──────── Dataset extract
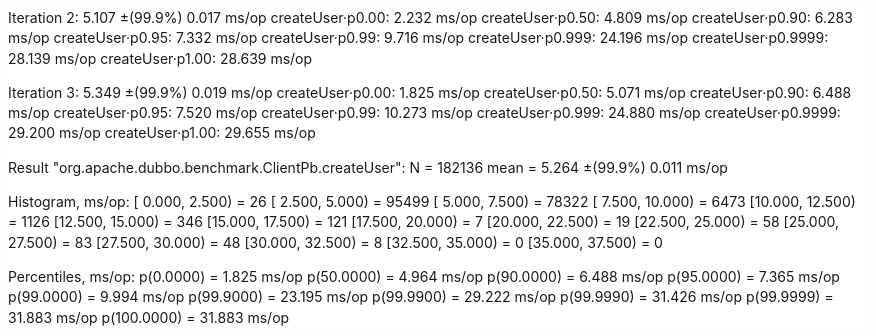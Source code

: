 Iteration   2: 5.107 ±(99.9%) 0.017 ms/op
                 createUser·p0.00:   2.232 ms/op
                 createUser·p0.50:   4.809 ms/op
                 createUser·p0.90:   6.283 ms/op
                 createUser·p0.95:   7.332 ms/op
                 createUser·p0.99:   9.716 ms/op
                 createUser·p0.999:  24.196 ms/op
                 createUser·p0.9999: 28.139 ms/op
                 createUser·p1.00:   28.639 ms/op

Iteration   3: 5.349 ±(99.9%) 0.019 ms/op
                 createUser·p0.00:   1.825 ms/op
                 createUser·p0.50:   5.071 ms/op
                 createUser·p0.90:   6.488 ms/op
                 createUser·p0.95:   7.520 ms/op
                 createUser·p0.99:   10.273 ms/op
                 createUser·p0.999:  24.880 ms/op
                 createUser·p0.9999: 29.200 ms/op
                 createUser·p1.00:   29.655 ms/op



Result "org.apache.dubbo.benchmark.ClientPb.createUser":
  N = 182136
  mean =      5.264 ±(99.9%) 0.011 ms/op

  Histogram, ms/op:
    [ 0.000,  2.500) = 26 
    [ 2.500,  5.000) = 95499 
    [ 5.000,  7.500) = 78322 
    [ 7.500, 10.000) = 6473 
    [10.000, 12.500) = 1126 
    [12.500, 15.000) = 346 
    [15.000, 17.500) = 121 
    [17.500, 20.000) = 7 
    [20.000, 22.500) = 19 
    [22.500, 25.000) = 58 
    [25.000, 27.500) = 83 
    [27.500, 30.000) = 48 
    [30.000, 32.500) = 8 
    [32.500, 35.000) = 0 
    [35.000, 37.500) = 0 

  Percentiles, ms/op:
      p(0.0000) =      1.825 ms/op
     p(50.0000) =      4.964 ms/op
     p(90.0000) =      6.488 ms/op
     p(95.0000) =      7.365 ms/op
     p(99.0000) =      9.994 ms/op
     p(99.9000) =     23.195 ms/op
     p(99.9900) =     29.222 ms/op
     p(99.9990) =     31.426 ms/op
     p(99.9999) =     31.883 ms/op
    p(100.0000) =     31.883 ms/op
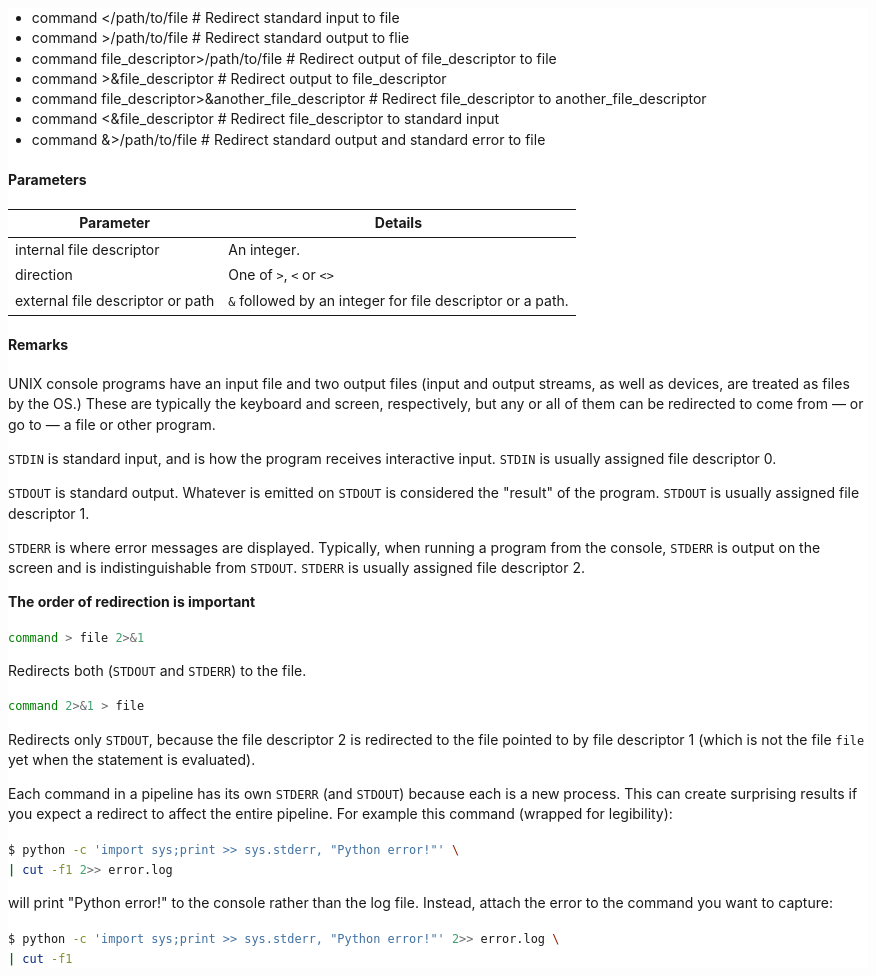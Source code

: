 - command </path/to/file # Redirect standard input to file
- command >/path/to/file # Redirect standard output to flie
- command file_descriptor>/path/to/file # Redirect output of file_descriptor to file
- command >&file_descriptor # Redirect output to file_descriptor
- command file_descriptor>&another_file_descriptor # Redirect file_descriptor to another_file_descriptor
- command <&file_descriptor # Redirect file_descriptor to standard input
- command &>/path/to/file # Redirect standard output and standard error to file

#### Parameters

| Parameter                        | Details                                                   |
| -------------------------------- | --------------------------------------------------------- |
| internal file descriptor         | An integer.                                               |
| direction                        | One of `>`, `<` or `<>`                                   |
| external file descriptor or path | `&` followed by an integer for file descriptor or a path. |

#### Remarks

UNIX console programs have an input file and two output files (input and output streams, as well as devices, are treated as files by the OS.) These are typically the keyboard and screen, respectively, but any or all of them can be redirected to come from — or go to — a file or other program.

`STDIN` is standard input, and is how the program receives interactive input. `STDIN` is usually assigned file descriptor 0.

`STDOUT` is standard output. Whatever is emitted on `STDOUT` is considered the "result" of the program. `STDOUT` is usually assigned file descriptor 1.

`STDERR` is where error messages are displayed. Typically, when running a program from the console, `STDERR` is output on the screen and is indistinguishable from `STDOUT`. `STDERR` is usually assigned file descriptor 2.

**The order of redirection is important**

```bash
command > file 2>&1

```

Redirects both (`STDOUT` and `STDERR`) to the file.

```bash
command 2>&1 > file

```

Redirects only `STDOUT`, because the file descriptor 2 is redirected to the file pointed to by file descriptor 1 (which is not the file `file` yet when the statement is evaluated).

Each command in a pipeline has its own `STDERR` (and `STDOUT`) because each is a new process. This can create surprising results if you expect a redirect to affect the entire pipeline. For example this command (wrapped for legibility):

```bash
$ python -c 'import sys;print >> sys.stderr, "Python error!"' \
| cut -f1 2>> error.log

```

will print "Python error!" to the console rather than the log file. Instead, attach the error to the command you want to capture:

```bash
$ python -c 'import sys;print >> sys.stderr, "Python error!"' 2>> error.log \
| cut -f1

```
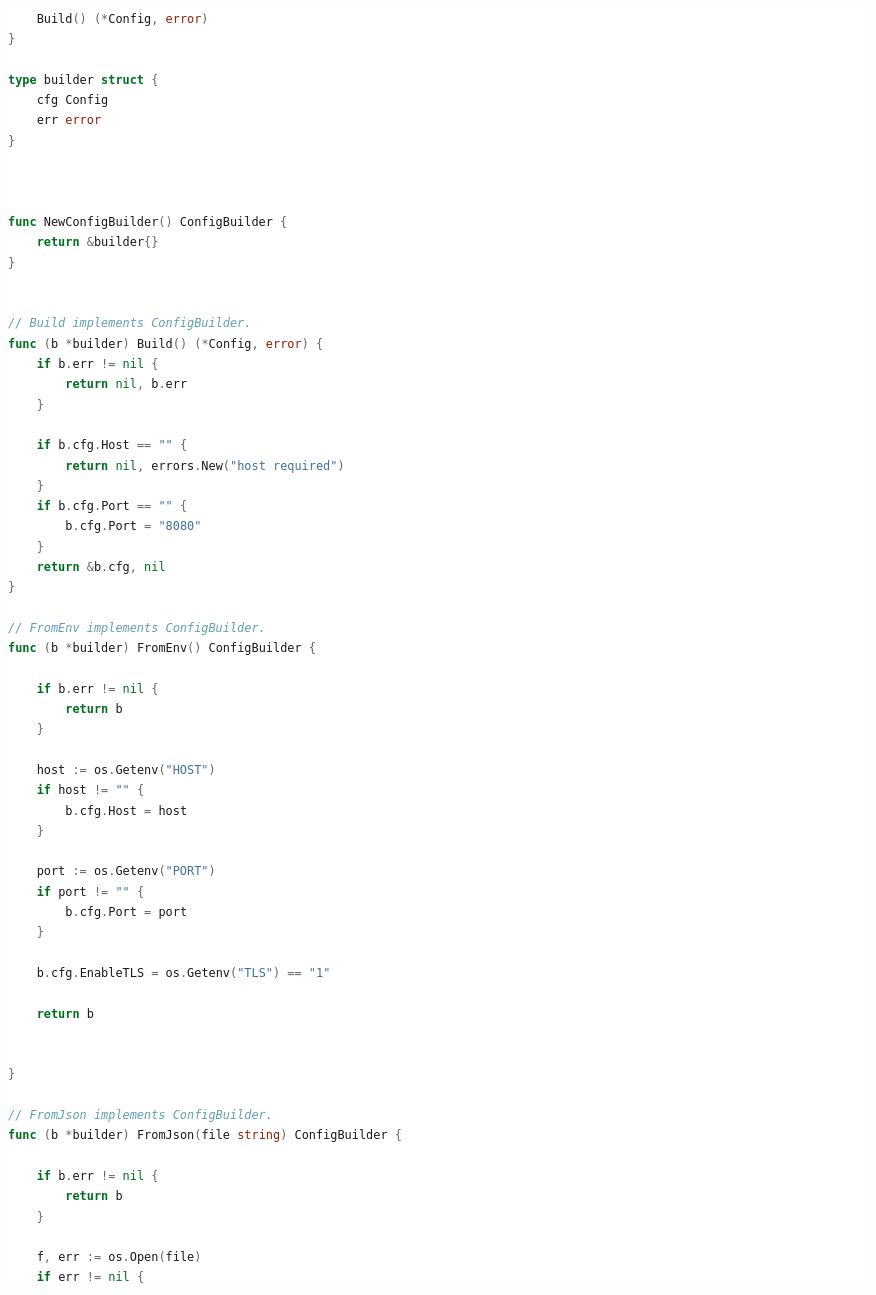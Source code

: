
 ```go
	Build() (*Config, error)
}

type builder struct {
	cfg Config
	err error
}



func NewConfigBuilder() ConfigBuilder {
	return &builder{}
}


// Build implements ConfigBuilder.
func (b *builder) Build() (*Config, error) {
	if b.err != nil {
		return nil, b.err
	}

	if b.cfg.Host == "" {
		return nil, errors.New("host required")	
	}
	if b.cfg.Port == "" {
		b.cfg.Port = "8080"
	}
	return &b.cfg, nil
}

// FromEnv implements ConfigBuilder.
func (b *builder) FromEnv() ConfigBuilder {
	
	if b.err != nil {
		return b
	}

	host := os.Getenv("HOST")
	if host != "" {
		b.cfg.Host = host
	}

	port := os.Getenv("PORT")
	if port != "" {
		b.cfg.Port = port
	}

	b.cfg.EnableTLS = os.Getenv("TLS") == "1"

	return b


}

// FromJson implements ConfigBuilder.
func (b *builder) FromJson(file string) ConfigBuilder {
	
	if b.err != nil {
		return b
	}

	f, err := os.Open(file)
	if err != nil {
```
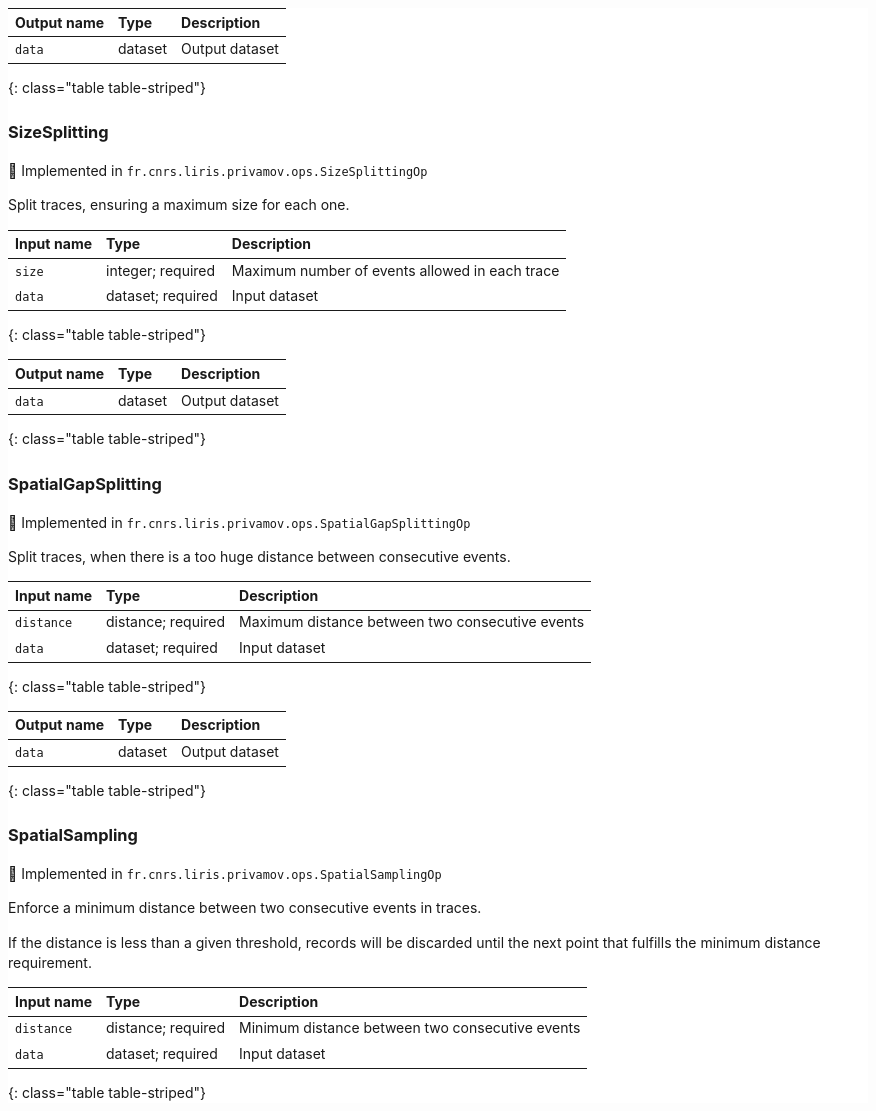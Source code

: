 | Output name | Type | Description |
|:------------|:-----|:------------|
| `data` | dataset | Output dataset |
{: class="table table-striped"}

### SizeSplitting

:hammer: Implemented in `fr.cnrs.liris.privamov.ops.SizeSplittingOp`

Split traces, ensuring a maximum size for each one.

| Input name | Type | Description |
|:-----------|:-----|:------------|
| `size` | integer; required | Maximum number of events allowed in each trace |
| `data` | dataset; required | Input dataset |
{: class="table table-striped"}

| Output name | Type | Description |
|:------------|:-----|:------------|
| `data` | dataset | Output dataset |
{: class="table table-striped"}

### SpatialGapSplitting

:hammer: Implemented in `fr.cnrs.liris.privamov.ops.SpatialGapSplittingOp`

Split traces, when there is a too huge distance between consecutive events.

| Input name | Type | Description |
|:-----------|:-----|:------------|
| `distance` | distance; required | Maximum distance between two consecutive events |
| `data` | dataset; required | Input dataset |
{: class="table table-striped"}

| Output name | Type | Description |
|:------------|:-----|:------------|
| `data` | dataset | Output dataset |
{: class="table table-striped"}

### SpatialSampling

:hammer: Implemented in `fr.cnrs.liris.privamov.ops.SpatialSamplingOp`

Enforce a minimum distance between two consecutive events in traces.

If the distance is less than a given threshold, records will be discarded until the next point that fulfills the minimum distance requirement.

| Input name | Type | Description |
|:-----------|:-----|:------------|
| `distance` | distance; required | Minimum distance between two consecutive events |
| `data` | dataset; required | Input dataset |
{: class="table table-striped"}
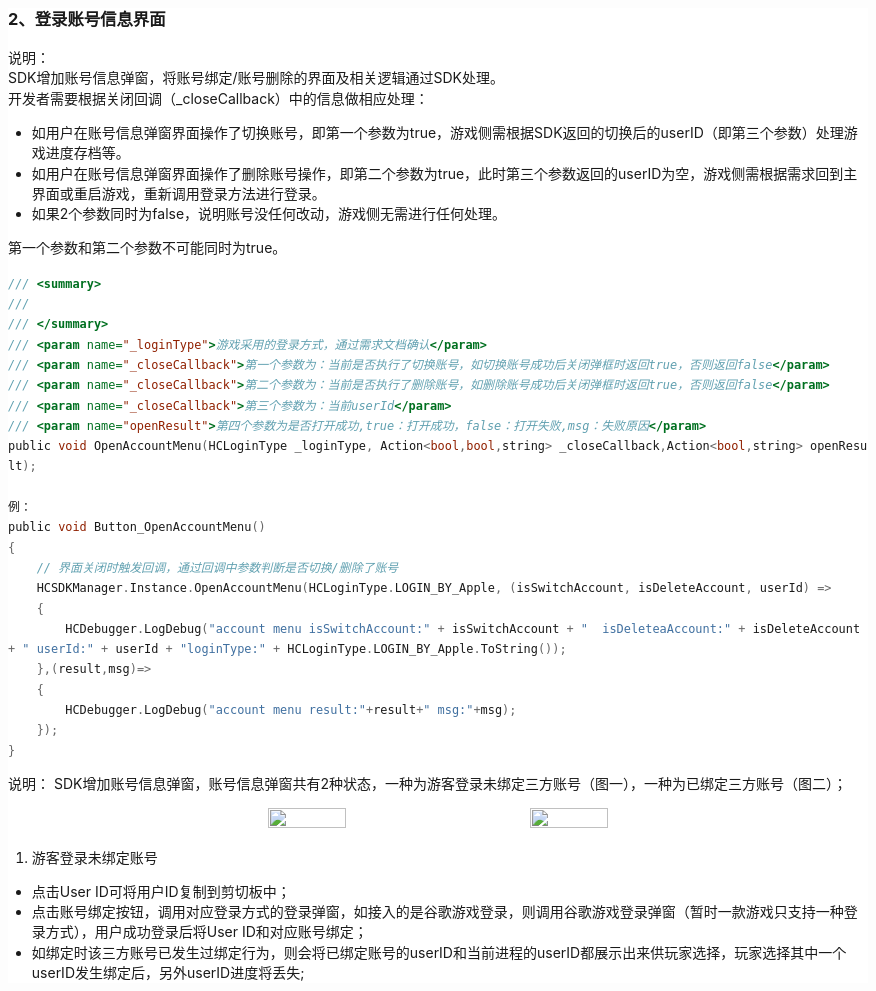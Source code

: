 
### 2、登录账号信息界面
说明：<br/>
SDK增加账号信息弹窗，将账号绑定/账号删除的界面及相关逻辑通过SDK处理。<br/>
开发者需要根据关闭回调（_closeCallback）中的信息做相应处理：<br/>
 -  如用户在账号信息弹窗界面操作了切换账号，即第一个参数为true，游戏侧需根据SDK返回的切换后的userID（即第三个参数）处理游戏进度存档等。<br/>
 - 如用户在账号信息弹窗界面操作了删除账号操作，即第二个参数为true，此时第三个参数返回的userID为空，游戏侧需根据需求回到主界面或重启游戏，重新调用登录方法进行登录。<br/>
 - 如果2个参数同时为false，说明账号没任何改动，游戏侧无需进行任何处理。<br/>
 
第一个参数和第二个参数不可能同时为true。<br/>

```c
/// <summary>
/// 
/// </summary>
/// <param name="_loginType">游戏采用的登录方式，通过需求文档确认</param>
/// <param name="_closeCallback">第一个参数为：当前是否执行了切换账号，如切换账号成功后关闭弹框时返回true，否则返回false</param>
/// <param name="_closeCallback">第二个参数为：当前是否执行了删除账号，如删除账号成功后关闭弹框时返回true，否则返回false</param>
/// <param name="_closeCallback">第三个参数为：当前userId</param>
/// <param name="openResult">第四个参数为是否打开成功,true：打开成功，false：打开失败,msg：失败原因</param>
public void OpenAccountMenu(HCLoginType _loginType, Action<bool,bool,string> _closeCallback,Action<bool,string> openResult);

例：
public void Button_OpenAccountMenu()
{
    // 界面关闭时触发回调，通过回调中参数判断是否切换/删除了账号
    HCSDKManager.Instance.OpenAccountMenu(HCLoginType.LOGIN_BY_Apple, (isSwitchAccount, isDeleteAccount, userId) =>
    {
        HCDebugger.LogDebug("account menu isSwitchAccount:" + isSwitchAccount + "  isDeleteaAccount:" + isDeleteAccount + " userId:" + userId + "loginType:" + HCLoginType.LOGIN_BY_Apple.ToString());
    },(result,msg)=>
    {
        HCDebugger.LogDebug("account menu result:"+result+" msg:"+msg);
    });
}
```
说明：
SDK增加账号信息弹窗，账号信息弹窗共有2种状态，一种为游客登录未绑定三方账号（图一），一种为已绑定三方账号（图二）；

<center>

<img src="../img/HCSDK/image45.png" width="30%" height="30%"/> <img src="../img/HCSDK/image43.png" width="30%" height="30%"/>

</center>

1. 游客登录未绑定账号
- 点击User ID可将用户ID复制到剪切板中；
- 点击账号绑定按钮，调用对应登录方式的登录弹窗，如接入的是谷歌游戏登录，则调用谷歌游戏登录弹窗（暂时一款游戏只支持一种登录方式），用户成功登录后将User ID和对应账号绑定；
- 如绑定时该三方账号已发生过绑定行为，则会将已绑定账号的userID和当前进程的userID都展示出来供玩家选择，玩家选择其中一个userID发生绑定后，另外userID进度将丢失;

<center>

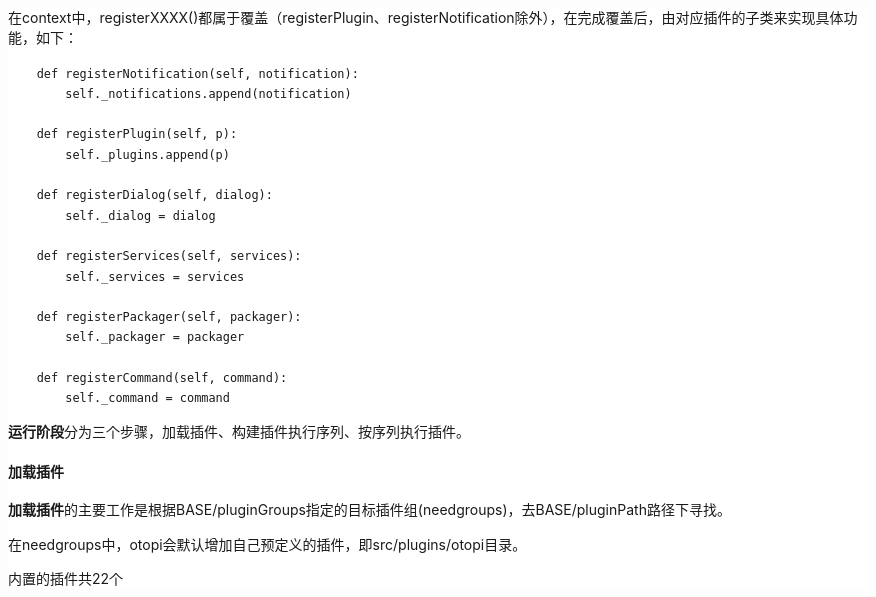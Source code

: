 在context中，registerXXXX()都属于覆盖（registerPlugin、registerNotification除外），在完成覆盖后，由对应插件的子类来实现具体功能，如下：

```
    def registerNotification(self, notification):
        self._notifications.append(notification)

    def registerPlugin(self, p):
        self._plugins.append(p)

    def registerDialog(self, dialog):
        self._dialog = dialog

    def registerServices(self, services):
        self._services = services

    def registerPackager(self, packager):
        self._packager = packager

    def registerCommand(self, command):
        self._command = command
```

**运行阶段**分为三个步骤，加载插件、构建插件执行序列、按序列执行插件。

#### 加载插件

**加载插件**的主要工作是根据BASE/pluginGroups指定的目标插件组(needgroups)，去BASE/pluginPath路径下寻找。

在needgroups中，otopi会默认增加自己预定义的插件，即src/plugins/otopi目录。

内置的插件共22个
────────────────
__Assignment__
Tally the lines above containing "加载插件". Number only.

__Result below__
3